I spent days crying. I came up with a list of things in my head that I'd miss about the job. And then came the big question: What next?. I thought about what I was good at, what I'm passionate about. I thought about the things I wanted to achieve in my life.

In my lifetime I know that: 1) I will eventually be the owner of a very unique and successful patisserie; and 2) When I have kids, I would like to be running a small business. I thought about these things. Something inside me didn't feel right about becoming a patisserie chef right now. But then I turned my thoughts to the other small business. Initially when I had the thought of starting a business, I figured it would be a small craft business. Perhaps plushies, jewellery, and small handcrafted goods. But then my mind went to design. It seemed to make sense. I loved image manipulation and web design growing up. Why did I never think of doing it as a career? Why not take a leap?

So that's where I am today. I've enrolled myself into graphic design and advertising. For the first time in a very long time, I feel light and unburdened whilst thinking about my future career path. I feel like I'm finally getting to express who I really am, not having to live up to anyone else's expectations.

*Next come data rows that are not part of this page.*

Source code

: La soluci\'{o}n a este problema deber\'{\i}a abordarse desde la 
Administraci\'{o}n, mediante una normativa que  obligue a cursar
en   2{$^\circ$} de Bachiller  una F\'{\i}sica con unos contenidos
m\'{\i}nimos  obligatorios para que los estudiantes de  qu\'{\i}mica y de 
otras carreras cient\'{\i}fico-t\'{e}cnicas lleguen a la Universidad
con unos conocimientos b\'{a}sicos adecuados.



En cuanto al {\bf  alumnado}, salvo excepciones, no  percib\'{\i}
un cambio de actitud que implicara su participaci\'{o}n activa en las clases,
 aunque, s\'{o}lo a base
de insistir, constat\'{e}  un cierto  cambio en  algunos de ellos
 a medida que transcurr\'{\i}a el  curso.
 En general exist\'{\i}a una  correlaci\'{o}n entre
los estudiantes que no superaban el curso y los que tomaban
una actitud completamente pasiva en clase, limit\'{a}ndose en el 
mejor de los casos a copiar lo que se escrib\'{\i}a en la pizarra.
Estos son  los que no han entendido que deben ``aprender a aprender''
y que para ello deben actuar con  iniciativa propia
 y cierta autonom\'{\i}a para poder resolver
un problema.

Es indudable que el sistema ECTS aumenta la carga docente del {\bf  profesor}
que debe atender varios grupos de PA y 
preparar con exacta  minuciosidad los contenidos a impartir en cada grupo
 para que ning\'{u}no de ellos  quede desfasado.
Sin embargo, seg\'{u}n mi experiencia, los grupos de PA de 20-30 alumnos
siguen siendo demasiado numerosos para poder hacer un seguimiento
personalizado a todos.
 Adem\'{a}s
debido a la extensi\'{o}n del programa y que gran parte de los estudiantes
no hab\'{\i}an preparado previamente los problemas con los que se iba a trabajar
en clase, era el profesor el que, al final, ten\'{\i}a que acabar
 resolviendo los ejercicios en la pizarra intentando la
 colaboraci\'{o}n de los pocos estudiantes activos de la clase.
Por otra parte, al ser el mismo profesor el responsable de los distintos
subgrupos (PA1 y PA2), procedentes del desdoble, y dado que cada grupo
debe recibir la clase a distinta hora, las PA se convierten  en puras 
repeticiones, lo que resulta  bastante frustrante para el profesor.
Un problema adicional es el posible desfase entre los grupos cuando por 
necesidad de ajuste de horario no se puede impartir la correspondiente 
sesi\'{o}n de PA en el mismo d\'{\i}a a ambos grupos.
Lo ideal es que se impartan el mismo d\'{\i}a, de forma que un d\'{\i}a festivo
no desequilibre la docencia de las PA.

This feels good. Can't wait to see what the future holds.
 
 
Current Mood: calmcalm
Current Music: Hillsong - Healer
 
 
 
alkfhalsidjalssan on March 2nd, 2011 04:16 am (UTC)
Ooooooh! :O (we can exchange client stories XD)

Good luck with that hun!! I'm sure you'll kick ass. :) ♥
(Anonymous) on March 8th, 2011 10:51 pm (UTC)
Lol, we totally can! Whereabouts are you working at the moment?
Rinoa Heartillymiss_rinoa on March 8th, 2011 10:52 pm (UTC)
Sorry, that was me ;p
alkfhalsidjalssan on March 8th, 2011 11:51 pm (UTC)
Haha I know! :D
LOL I'm working at the family shop at the moment (printing and design), so nothing fancy. XD
--firo--toriaezu on March 2nd, 2011 09:23 am (UTC)
Awesome!
Rinoa Heartillymiss_rinoa on March 8th, 2011 10:53 pm (UTC)
Lol, when are you free to go shopping? Lynn reckons the Saturday of the 19th.
Rissa: C.C. // Seductionrinoa_heartilly on March 3rd, 2011 01:48 am (UTC)
Good luck! I actually just graduated from nursing school in December and currently work as a Dialysis Nurse. It's rewarding, but can be quite stressful.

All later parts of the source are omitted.